Many wicked problems we face are unsolvable by individuals. Gerry McGovern's take is that “the more complex the world becomes the less we can depend on individual experts”, citing how recent economic events blindsided economists and other spectators. It's not because two heads are better than one, but because two very different heads are much better than one. Business writers and leaders are looking at diversity as a competitive advantage, and this idea clicks with some really interesting research on creativity that suggests that teams that are a mix of new and familiar faces develop more creative output. Or, consider that companies whose Board of Directors includes women outperform those that do not. By 26 percent over six years. Lastly, consider Philip Tetlock's groundbreaking research on expert predictions:
“Classifying thinking styles using Isaiah Berlin's prototypes of the fox and the hedgehog, Tetlock contends that the fox--the thinker who knows many little things, draws from an eclectic array of traditions, and is better able to improvise in response to changing events--is more successful in predicting the future than the hedgehog, who knows one big thing, toils devotedly within one tradition, and imposes formulaic solutions on ill-defined problems.”
A fox could be a fox because they, themselves, are a jack-of-all-trades. Or, they could arrive at their conclusions through collaboration.

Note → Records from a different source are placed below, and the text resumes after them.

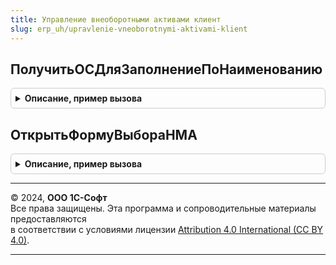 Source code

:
 ```yaml
---
title: Управление внеоборотными активами клиент
slug: erp_uh/upravlenie-vneoborotnymi-aktivami-klient
---
```



## ПолучитьОСДляЗаполнениеПоНаименованию
<details style="margin: 1em 0; padding: 0.5em; border: 1px solid #ccc; border-radius: 6px;">

<summary style="font-weight: bold; cursor: pointer;">Описание, пример вызова</summary>

```bsl
//  Функция возвращает ОС выбранное в текущей строке таблицы ОС документа для дальнейшей передачи
// в функцию ДозаполнитьТабличнуюЧастьОсновнымиСредствамиПоНаименованию. В случае невозможности
// определения ОС выдает сообщение об ошибке.
//
// Параметры:
//  ПараметрыФормы   - Структура с параметрами заполнения, ключи структуры:
//  	Форма             - форма заполняемого документа
//  	Объект            - Значение основного реквизита формы - документа для заполнения
//  	ИмяТабличнойЧасти - Имя табличной части основных средств документа, значение по умолчанию "ОС".
//
// Возвращаемое значение:
//   СправочникСсылка.ОбъектыЭксплуатации, Неопределено - В случае невозможности определения ОС функция
//   	возвращает Неопределено, в противном случае функция возвращает значение ОС.
//
Функция ПолучитьОСДляЗаполнениеПоНаименованию(Параметры) Экспорт
```

Пример вызова
```bsl
Результат = УправлениеВнеоборотнымиАктивамиКлиент.ПолучитьОСДляЗаполнениеПоНаименованию(Параметры) 
```
</details>

## ОткрытьФормуВыбораНМА
<details style="margin: 1em 0; padding: 0.5em; border: 1px solid #ccc; border-radius: 6px;">

<summary style="font-weight: bold; cursor: pointer;">Описание, пример вызова</summary>

```bsl

Процедура ОткрытьФормуВыбораНМА(ВидОбъектаУчета, СтандартнаяОбработка, Владелец, Ключ = неопределено,ВыбратьНесколькоЗначений = Ложь) Экспорт
```

Пример вызова
```bsl
УправлениеВнеоборотнымиАктивамиКлиент.ОткрытьФормуВыбораНМА(ВидОбъектаУчета, СтандартнаяОбработка, Владелец, Ключ, ВыбратьНесколькоЗначений);
```
</details>

---

© 2024, **ООО 1С-Софт**  
Все права защищены. Эта программа и сопроводительные материалы предоставляются  
в соответствии с условиями лицензии [Attribution 4.0 International (CC BY 4.0)](https://creativecommons.org/licenses/by/4.0/legalcode).

---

And, Just To Twist The Knife

Amidst the above transitions, we've opted to make it even harder on ourselves, as government officials are moving from being service providers to relationship managers. In policy, we're increasingly engaging stakeholders, industry, and think tanks. For operations, we're turning to the private sector wherever possible. More and more, we'll be relying on collaborating with non-governmental actors, and on our governmental colleagues to help us do it**.

So back to the premise I left hanging: Collaboration is, and always has been, a crucial driver of value creation. But the current attention is not collaboration's fifteen minutes of fame. It's a big deal - for good reason - and getting bigger.

* I like fountain pens, but I just don't want to ever be referred to as a "fountain pen enthusiast." I hope they call me "a guy who likes fountain pens." And everyone should. They're easier on the hand, better for writing,  create less waste, and are likely cheaper in the long run***.
** I'm glossing over this point. If you read my old blog, you know that I do this. I'm sorry, but this post is getting long, but it means that I'll likely return to this idea later.
*** The Ottawa Fountain Pen Society website is an excellent resource on where to buy fountain pens in Ottawa.